Just before the Australian federal election last Saturday, we managed to get our latest Club Bloggery piece out to ABC Online. It's now been eclipsed by more recent developments, of course, but still offers a pretty good overview of the campaign for (online) hearts and minds that was. Read it at our group blog Gatewatching, or at the ABC.
By Jason Wilson, Barry Saunders, and Axel Bruns
This close to the election, it's customary for newspapers to recommend a vote one way or the other. We're not about to do that at Club Bloggery (although we would recommend thinking about the candidate who's been more responsive and available to your community), but we can do a summary of who has made the best running on the Internet, and understood and used its possibilities best.
In this spirit, we'd like to present our take on the losers, winners and those who have held steady on the net. This might not alter your vote, but it should give you pause: the Internet will only become more important in future campaigns, because for us "ordinary Australians", even those without reliable broadband access, the Internet is increasingly where we work, rest and play.
Losers
In general, it seems to us that the Internet as a campaigning tool really ambushed the conservative side of politics, but even the Nationals and Family First seem to do it better than the Liberals.
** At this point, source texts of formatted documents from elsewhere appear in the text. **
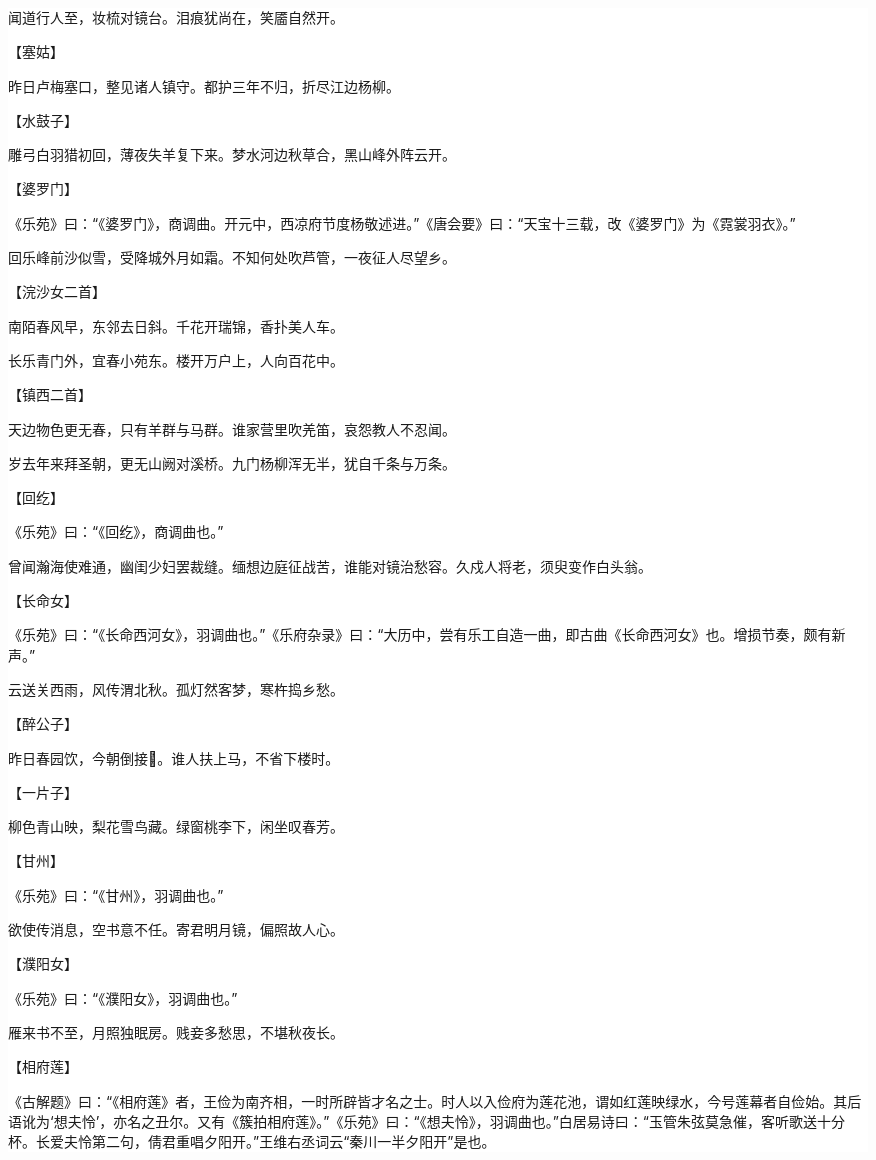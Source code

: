 闻道行人至，妆梳对镜台。泪痕犹尚在，笑靥自然开。  

【塞姑】  

昨日卢梅塞口，整见诸人镇守。都护三年不归，折尽江边杨柳。  

【水鼓子】  

雕弓白羽猎初回，薄夜失羊复下来。梦水河边秋草合，黑山峰外阵云开。  

【婆罗门】  

《乐苑》曰：“《婆罗门》，商调曲。开元中，西凉府节度杨敬述进。”《唐会要》曰：“天宝十三载，改《婆罗门》为《霓裳羽衣》。”  

回乐峰前沙似雪，受降城外月如霜。不知何处吹芦管，一夜征人尽望乡。  

【浣沙女二首】  

南陌春风早，东邻去日斜。千花开瑞锦，香扑美人车。  

长乐青门外，宜春小苑东。楼开万户上，人向百花中。  

【镇西二首】  

天边物色更无春，只有羊群与马群。谁家营里吹羌笛，哀怨教人不忍闻。  

岁去年来拜圣朝，更无山阙对溪桥。九门杨柳浑无半，犹自千条与万条。  

【回纥】  

《乐苑》曰：“《回纥》，商调曲也。”  

曾闻瀚海使难通，幽闺少妇罢裁缝。缅想边庭征战苦，谁能对镜治愁容。久戍人将老，须臾变作白头翁。  

【长命女】  

《乐苑》曰：“《长命西河女》，羽调曲也。”《乐府杂录》曰：“大历中，尝有乐工自造一曲，即古曲《长命西河女》也。增损节奏，颇有新声。”  

云送关西雨，风传渭北秋。孤灯然客梦，寒杵捣乡愁。  

【醉公子】  

昨日春园饮，今朝倒接。谁人扶上马，不省下楼时。  

【一片子】  

柳色青山映，梨花雪鸟藏。绿窗桃李下，闲坐叹春芳。  

【甘州】  

《乐苑》曰：“《甘州》，羽调曲也。”  

欲使传消息，空书意不任。寄君明月镜，偏照故人心。  

【濮阳女】  

《乐苑》曰：“《濮阳女》，羽调曲也。”  

雁来书不至，月照独眠房。贱妾多愁思，不堪秋夜长。  

【相府莲】  

《古解题》曰：“《相府莲》者，王俭为南齐相，一时所辟皆才名之士。时人以入俭府为莲花池，谓如红莲映绿水，今号莲幕者自俭始。其后语讹为‘想夫怜’，亦名之丑尔。又有《簇拍相府莲》。”《乐苑》曰：“《想夫怜》，羽调曲也。”白居易诗曰：“玉管朱弦莫急催，客听歌送十分杯。长爱夫怜第二句，倩君重唱夕阳开。”王维右丞词云“秦川一半夕阳开”是也。  
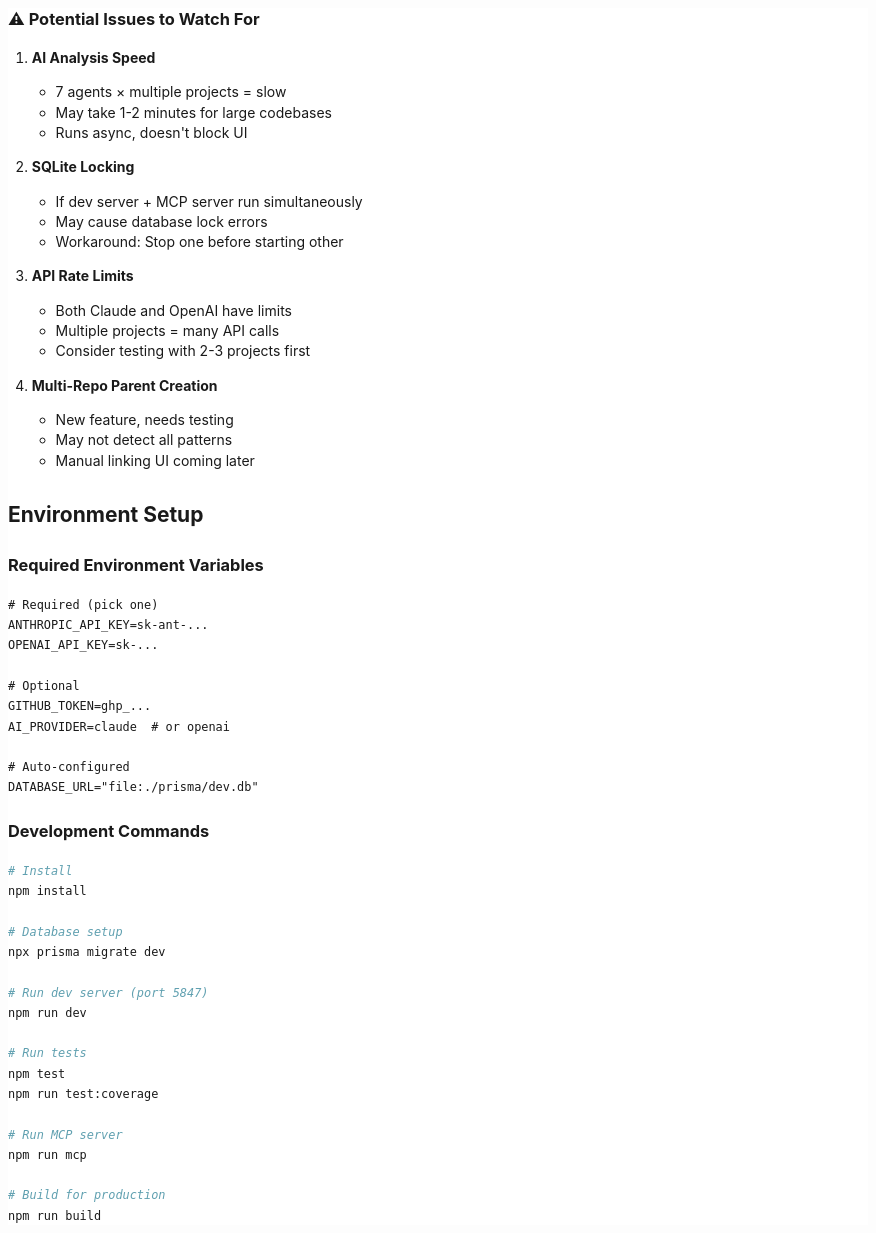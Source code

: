 ### ⚠️ Potential Issues to Watch For

1. **AI Analysis Speed**
   - 7 agents × multiple projects = slow
   - May take 1-2 minutes for large codebases
   - Runs async, doesn't block UI

2. **SQLite Locking**
   - If dev server + MCP server run simultaneously
   - May cause database lock errors
   - Workaround: Stop one before starting other

3. **API Rate Limits**
   - Both Claude and OpenAI have limits
   - Multiple projects = many API calls
   - Consider testing with 2-3 projects first

4. **Multi-Repo Parent Creation**
   - New feature, needs testing
   - May not detect all patterns
   - Manual linking UI coming later

## Environment Setup

### Required Environment Variables

```env
# Required (pick one)
ANTHROPIC_API_KEY=sk-ant-...
OPENAI_API_KEY=sk-...

# Optional
GITHUB_TOKEN=ghp_...
AI_PROVIDER=claude  # or openai

# Auto-configured
DATABASE_URL="file:./prisma/dev.db"
```

### Development Commands

```bash
# Install
npm install

# Database setup
npx prisma migrate dev

# Run dev server (port 5847)
npm run dev

# Run tests
npm test
npm run test:coverage

# Run MCP server
npm run mcp

# Build for production
npm run build
```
The PM's pre-campaign YouTube adventures - including the infamous "Good morning" salutation on his first effort - may have, as a novelty, gotten him some extra television time, but they showed how at sea the Liberals are with new media. They really didn't take account of the unique flavour of YouTube as a platform, and were staged in a familiar "campaign broadcast" style, that a lot of YouTube's users wouldn't even watch on television. The videos were begging for satirical repurposing, and they duly received it.